III. Content Delivery Networks (CDNs) for Reducing Network RTT

CDNs are instrumental in RTT reduction, particularly for web content delivery:

• Caching : CDNs cache content on servers located in geographically distributed edge locations. This means users can access content from a nearby server, reducing the need to retrieve data from the origin server, and consequently lowering RTT.
• Content Prioritization : CDNs allow prioritizing and delivering the most critical content quickly, which is especially beneficial for reducing RTT for web pages, images, and videos.

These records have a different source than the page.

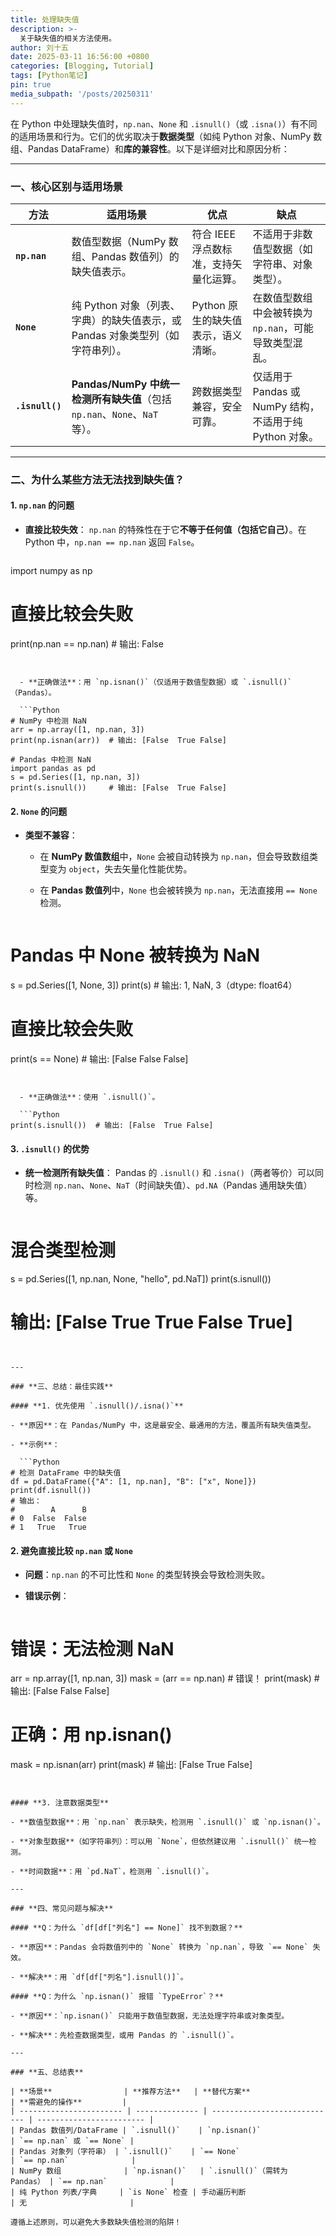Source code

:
 ```yaml
---
title: 处理缺失值
description: >-
  关于缺失值的相关方法使用。
author: 刘十五
date: 2025-03-11 16:56:00 +0800
categories: [Blogging, Tutorial]
tags: [Python笔记]
pin: true
media_subpath: '/posts/20250311'
---
```


在 Python 中处理缺失值时，`np.nan`、`None` 和 `.isnull()`（或 `.isna()`）有不同的适用场景和行为。它们的优劣取决于**数据类型**（如纯 Python 对象、NumPy 数组、Pandas DataFrame）和**库的兼容性**。以下是详细对比和原因分析：

---

### **一、核心区别与适用场景**

| **方法**        | **适用场景**                                                                   | **优点**                               | **缺点**                                                |
| --------------- | ------------------------------------------------------------------------------ | -------------------------------------- | ------------------------------------------------------- |
| **`np.nan`**    | 数值型数据（NumPy 数组、Pandas 数值列）的缺失值表示。                          | 符合 IEEE 浮点数标准，支持矢量化运算。 | 不适用于非数值型数据（如字符串、对象类型）。            |
| **`None`**      | 纯 Python 对象（列表、字典）的缺失值表示，或 Pandas 对象类型列（如字符串列）。 | Python 原生的缺失值表示，语义清晰。    | 在数值型数组中会被转换为 `np.nan`，可能导致类型混乱。   |
| **`.isnull()`** | **Pandas/NumPy 中统一检测所有缺失值**（包括 `np.nan`、`None`、`NaT` 等）。     | 跨数据类型兼容，安全可靠。             | 仅适用于 Pandas 或 NumPy 结构，不适用于纯 Python 对象。 |

---

### **二、为什么某些方法无法找到缺失值？**

#### **1. `np.nan` 的问题**

- **直接比较失效**：
`np.nan` 的特殊性在于它**不等于任何值（包括它自己）**。在 Python 中，`np.nan == np.nan` 返回 `False`。

  ```Python
import numpy as np

# 直接比较会失败
print(np.nan == np.nan)  # 输出: False
```


  - **正确做法**：用 `np.isnan()`（仅适用于数值型数据）或 `.isnull()`（Pandas）。

  ```Python
# NumPy 中检测 NaN
arr = np.array([1, np.nan, 3])
print(np.isnan(arr))  # 输出: [False  True False]

# Pandas 中检测 NaN
import pandas as pd
s = pd.Series([1, np.nan, 3])
print(s.isnull())     # 输出: [False  True False]
```


#### **2. `None` 的问题**

- **类型不兼容**：

  - 在 **NumPy 数值数组**中，`None` 会被自动转换为 `np.nan`，但会导致数组类型变为 `object`，失去矢量化性能优势。

  - 在 **Pandas 数值列**中，`None` 也会被转换为 `np.nan`，无法直接用 `== None` 检测。

  ```Python
# Pandas 中 None 被转换为 NaN
s = pd.Series([1, None, 3])
print(s)  # 输出: 1, NaN, 3（dtype: float64）

# 直接比较会失败
print(s == None)  # 输出: [False False False]
```


  - **正确做法**：使用 `.isnull()`。

  ```Python
print(s.isnull())  # 输出: [False  True False]
```


#### **3. `.isnull()` 的优势**

- **统一检测所有缺失值**：
Pandas 的 `.isnull()` 和 `.isna()`（两者等价）可以同时检测 `np.nan`、`None`、`NaT`（时间缺失值）、`pd.NA`（Pandas 通用缺失值）等。

  ```Python
# 混合类型检测
s = pd.Series([1, np.nan, None, "hello", pd.NaT])
print(s.isnull())
# 输出: [False  True  True False  True]
```


---

### **三、总结：最佳实践**

#### **1. 优先使用 `.isnull()/.isna()`**

- **原因**：在 Pandas/NumPy 中，这是最安全、最通用的方法，覆盖所有缺失值类型。

- **示例**：

  ```Python
# 检测 DataFrame 中的缺失值
df = pd.DataFrame({"A": [1, np.nan], "B": ["x", None]})
print(df.isnull())
# 输出：
#        A      B
# 0  False  False
# 1   True   True
```


#### **2. 避免直接比较 `np.nan` 或 `None`**

- **问题**：`np.nan` 的不可比性和 `None` 的类型转换会导致检测失败。

- **错误示例**：

  ```Python
# 错误：无法检测 NaN
arr = np.array([1, np.nan, 3])
mask = (arr == np.nan)  # 错误！
print(mask)  # 输出: [False False False]

# 正确：用 np.isnan()
mask = np.isnan(arr)
print(mask)  # 输出: [False  True False]
```


#### **3. 注意数据类型**

- **数值型数据**：用 `np.nan` 表示缺失，检测用 `.isnull()` 或 `np.isnan()`。

- **对象型数据**（如字符串列）：可以用 `None`，但依然建议用 `.isnull()` 统一检测。

- **时间数据**：用 `pd.NaT`，检测用 `.isnull()`。

---

### **四、常见问题与解决**

#### **Q：为什么 `df[df["列名"] == None]` 找不到数据？**

- **原因**：Pandas 会将数值列中的 `None` 转换为 `np.nan`，导致 `== None` 失效。

- **解决**：用 `df[df["列名"].isnull()]`。

#### **Q：为什么 `np.isnan()` 报错 `TypeError`？**

- **原因**：`np.isnan()` 只能用于数值型数据，无法处理字符串或对象类型。

- **解决**：先检查数据类型，或用 Pandas 的 `.isnull()`。

---

### **五、总结表**

| **场景**                | **推荐方法**   | **替代方案**                 | **需避免的操作**         |
| ----------------------- | -------------- | ---------------------------- | ------------------------ |
| Pandas 数值列/DataFrame | `.isnull()`    | `np.isnan()`                 | `== np.nan` 或 `== None` |
| Pandas 对象列（字符串） | `.isnull()`    | `== None`                    | `== np.nan`              |
| NumPy 数组              | `np.isnan()`   | `.isnull()`（需转为 Pandas） | `== np.nan`              |
| 纯 Python 列表/字典     | `is None` 检查 | 手动遍历判断                 | 无                       |

遵循上述原则，可以避免大多数缺失值检测的陷阱！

IV. Caching and Compression for Reducing Network RTT

Caching and compression techniques are powerful tools for minimizing RTT:

• Data Caching : Caching frequently accessed data locally, either at the client side or at intermediate network nodes, allows for quicker retrieval of data, reducing RTT.
• Data Compression : Compressing data before transmission and decompressing it at the receiver's end decreases the amount of data to be transferred, ultimately lowering RTT.

By implementing these strategies and technologies, network administrators and IT professionals can actively work to reduce RTT, enhance network performance, and deliver a more responsive user experience. Each strategy offers a unique approach to address latency and can be adapted to the specific needs and goals of the network environment.

Tools and Technologies for Optimizing Network Round-Trip Time: Network RTT Optimization

In the realm of network performance, the pursuit of lower Network Round-Trip Time (RTT) is both an art and a science. It requires the judicious selection and deployment of tools and technologies that act as enablers, elevating networks to realms of enhanced responsiveness and efficiency.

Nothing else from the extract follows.